### Supplied records:
==================================================
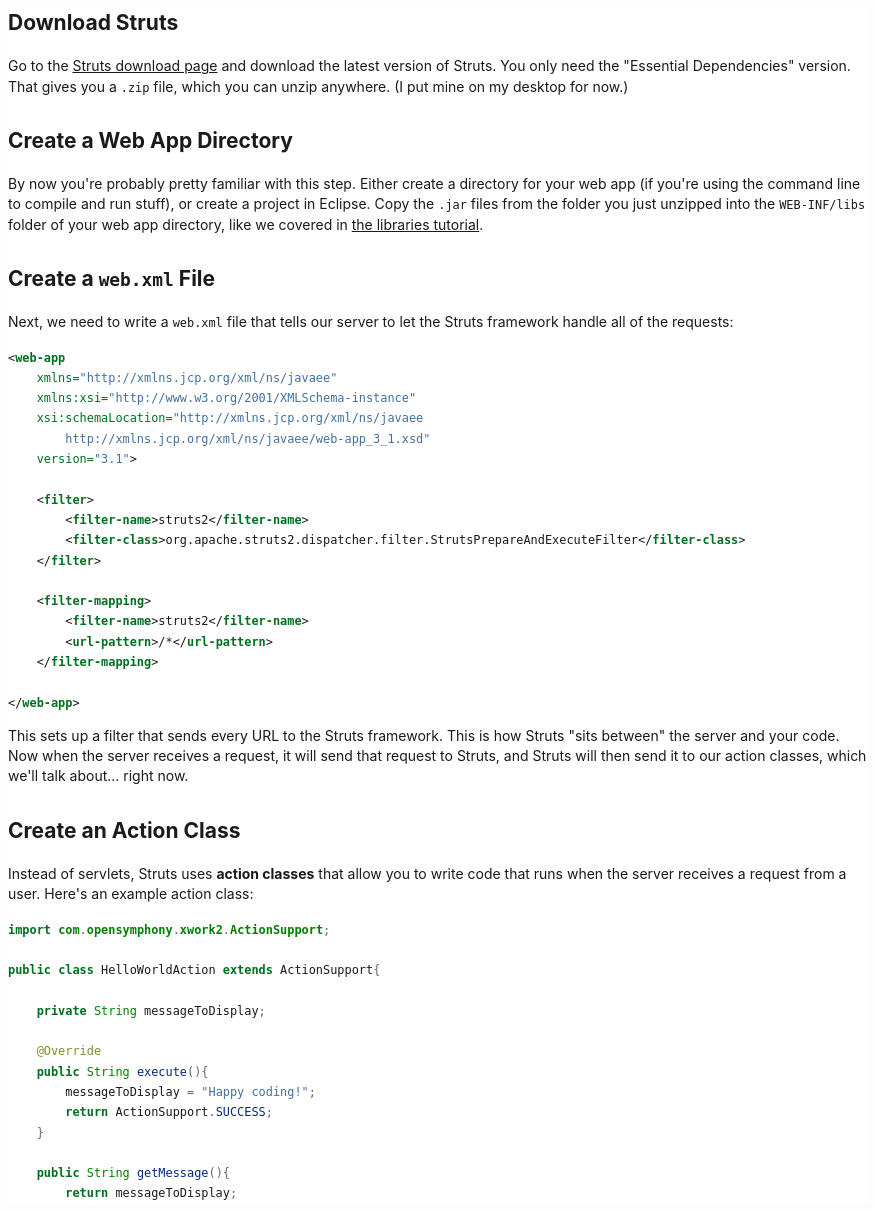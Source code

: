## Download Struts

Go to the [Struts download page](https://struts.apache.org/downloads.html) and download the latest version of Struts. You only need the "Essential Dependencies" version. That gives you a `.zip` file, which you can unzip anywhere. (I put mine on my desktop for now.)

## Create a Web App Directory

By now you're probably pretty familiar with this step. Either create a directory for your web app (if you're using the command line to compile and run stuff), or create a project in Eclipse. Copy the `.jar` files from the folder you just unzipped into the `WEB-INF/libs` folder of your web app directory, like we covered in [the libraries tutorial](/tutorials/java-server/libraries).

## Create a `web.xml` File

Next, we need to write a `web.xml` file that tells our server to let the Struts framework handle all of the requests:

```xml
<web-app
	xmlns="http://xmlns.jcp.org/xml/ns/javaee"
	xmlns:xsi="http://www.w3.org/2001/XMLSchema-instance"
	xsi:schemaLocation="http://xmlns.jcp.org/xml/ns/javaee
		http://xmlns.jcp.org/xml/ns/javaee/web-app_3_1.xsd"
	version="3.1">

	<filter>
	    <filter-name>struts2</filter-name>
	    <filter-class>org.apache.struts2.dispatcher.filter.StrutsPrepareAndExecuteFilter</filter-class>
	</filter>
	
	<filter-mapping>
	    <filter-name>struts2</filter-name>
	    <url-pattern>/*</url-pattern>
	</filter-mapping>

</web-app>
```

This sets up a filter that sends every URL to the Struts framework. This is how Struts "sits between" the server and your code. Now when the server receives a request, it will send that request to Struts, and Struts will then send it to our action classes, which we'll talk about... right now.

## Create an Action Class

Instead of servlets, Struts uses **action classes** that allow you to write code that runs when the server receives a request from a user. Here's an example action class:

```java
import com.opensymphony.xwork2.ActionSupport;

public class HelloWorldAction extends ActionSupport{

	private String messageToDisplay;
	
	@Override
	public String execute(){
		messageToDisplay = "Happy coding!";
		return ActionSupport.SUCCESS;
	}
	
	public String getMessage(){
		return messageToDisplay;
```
==================================================
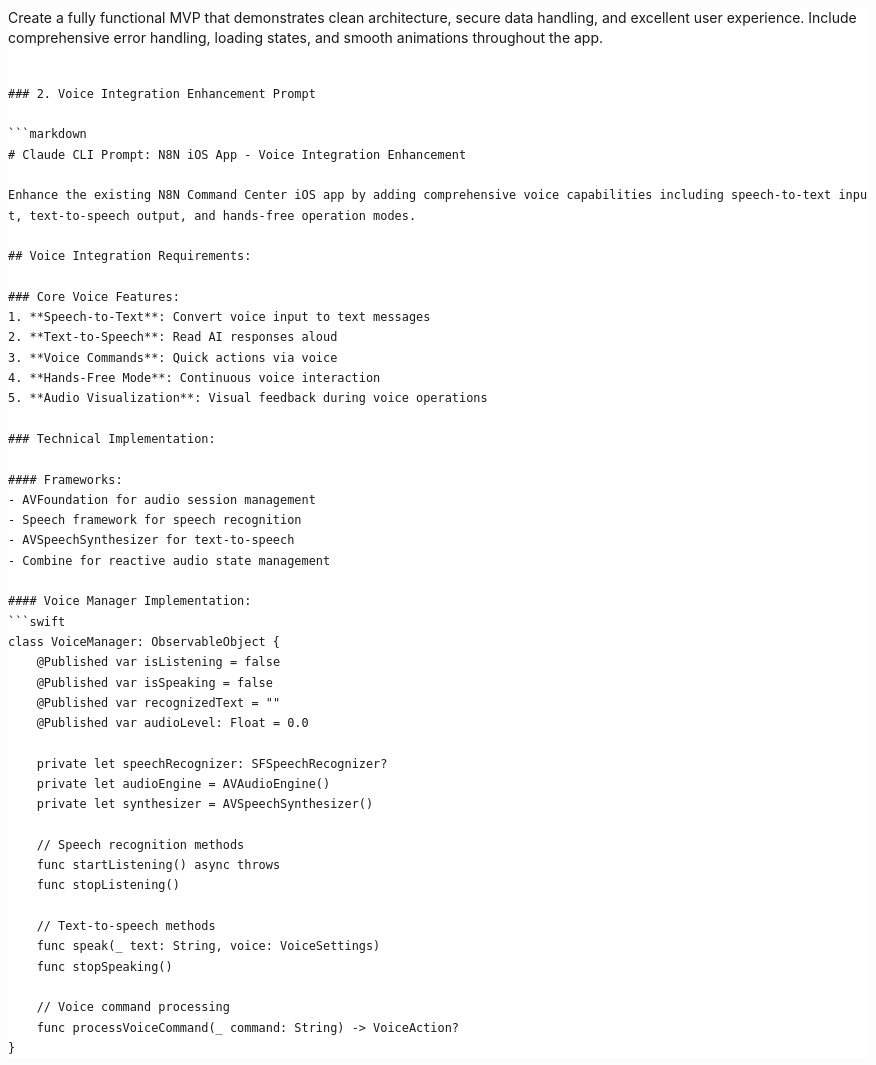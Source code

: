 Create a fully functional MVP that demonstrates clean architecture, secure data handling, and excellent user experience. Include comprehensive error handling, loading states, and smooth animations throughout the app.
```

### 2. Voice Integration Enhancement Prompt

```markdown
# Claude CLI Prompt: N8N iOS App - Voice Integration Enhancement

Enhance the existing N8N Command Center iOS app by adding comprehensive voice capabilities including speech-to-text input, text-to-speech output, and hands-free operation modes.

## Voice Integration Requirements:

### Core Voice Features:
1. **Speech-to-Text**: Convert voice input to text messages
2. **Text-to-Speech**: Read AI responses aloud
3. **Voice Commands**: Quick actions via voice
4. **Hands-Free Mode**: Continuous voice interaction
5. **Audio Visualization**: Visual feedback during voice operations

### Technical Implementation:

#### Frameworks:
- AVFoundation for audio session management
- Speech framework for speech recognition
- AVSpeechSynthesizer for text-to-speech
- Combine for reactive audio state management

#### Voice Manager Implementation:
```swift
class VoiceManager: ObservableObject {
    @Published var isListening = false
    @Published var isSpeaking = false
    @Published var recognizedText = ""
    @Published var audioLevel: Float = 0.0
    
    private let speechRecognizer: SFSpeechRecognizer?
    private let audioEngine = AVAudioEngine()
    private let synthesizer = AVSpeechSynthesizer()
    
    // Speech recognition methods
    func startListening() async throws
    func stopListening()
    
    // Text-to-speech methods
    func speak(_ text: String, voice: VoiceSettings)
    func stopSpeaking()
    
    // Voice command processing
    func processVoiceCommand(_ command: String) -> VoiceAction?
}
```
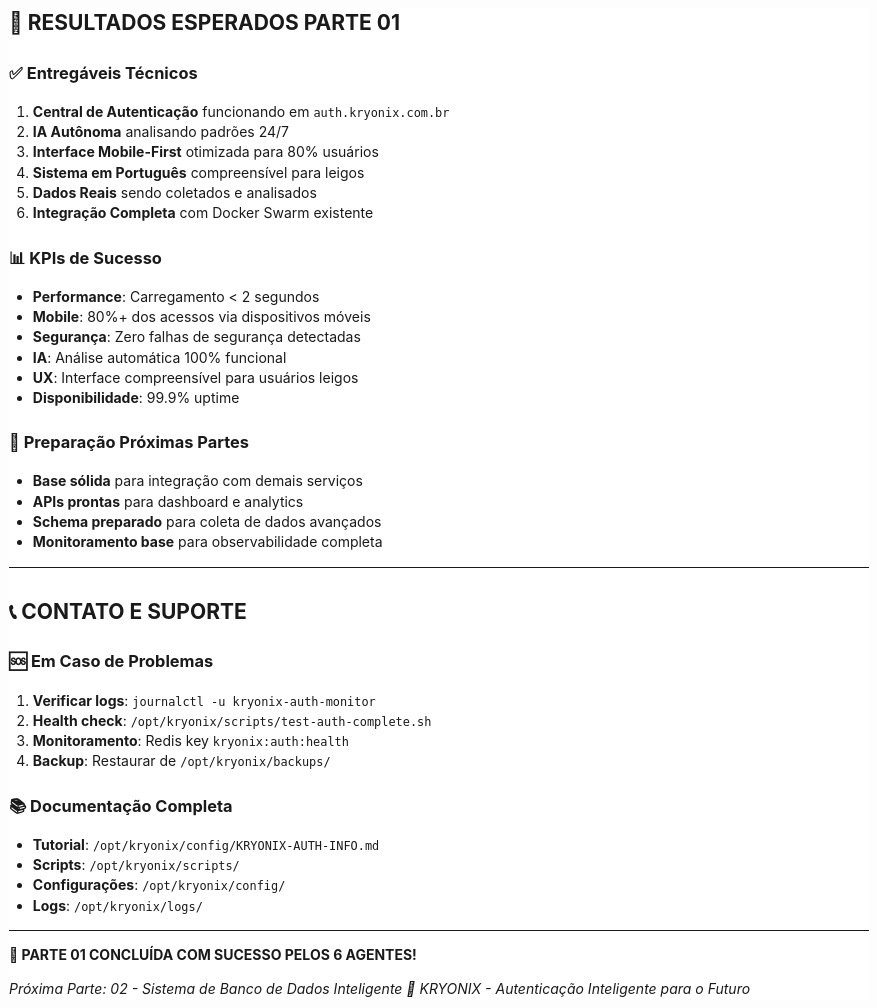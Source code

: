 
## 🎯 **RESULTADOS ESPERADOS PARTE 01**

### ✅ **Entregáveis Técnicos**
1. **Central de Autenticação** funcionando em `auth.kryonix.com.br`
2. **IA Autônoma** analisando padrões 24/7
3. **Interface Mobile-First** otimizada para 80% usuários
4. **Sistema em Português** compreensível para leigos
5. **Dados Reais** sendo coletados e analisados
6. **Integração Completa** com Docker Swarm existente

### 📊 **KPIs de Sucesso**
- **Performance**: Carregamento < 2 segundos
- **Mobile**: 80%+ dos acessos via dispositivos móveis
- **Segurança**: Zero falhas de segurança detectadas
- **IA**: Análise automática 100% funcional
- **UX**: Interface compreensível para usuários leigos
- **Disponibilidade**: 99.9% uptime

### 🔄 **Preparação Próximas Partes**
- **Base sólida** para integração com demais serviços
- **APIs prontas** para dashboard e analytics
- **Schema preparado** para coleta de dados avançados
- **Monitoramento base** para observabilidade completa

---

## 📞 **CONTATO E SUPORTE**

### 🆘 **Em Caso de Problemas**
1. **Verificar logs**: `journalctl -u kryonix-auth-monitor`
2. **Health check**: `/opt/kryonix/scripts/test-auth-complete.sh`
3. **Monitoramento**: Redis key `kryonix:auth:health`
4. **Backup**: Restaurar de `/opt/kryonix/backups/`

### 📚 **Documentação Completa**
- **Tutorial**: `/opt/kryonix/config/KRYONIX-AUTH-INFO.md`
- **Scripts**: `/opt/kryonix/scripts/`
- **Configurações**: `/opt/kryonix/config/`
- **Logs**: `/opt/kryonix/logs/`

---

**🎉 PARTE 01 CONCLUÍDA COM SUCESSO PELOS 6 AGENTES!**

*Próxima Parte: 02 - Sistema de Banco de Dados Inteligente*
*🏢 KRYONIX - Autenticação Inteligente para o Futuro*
==================================================
### Work instructions:
Reproduce each line of the material in which the string "when" occurs.

### Answer for this exercise:
This sets up a filter that sends every URL to the Struts framework. This is how Struts "sits between" the server and your code. Now when the server receives a request, it will send that request to Struts, and Struts will then send it to our action classes, which we'll talk about... right now.
Instead of servlets, Struts uses **action classes** that allow you to write code that runs when the server receives a request from a user. Here's an example action class:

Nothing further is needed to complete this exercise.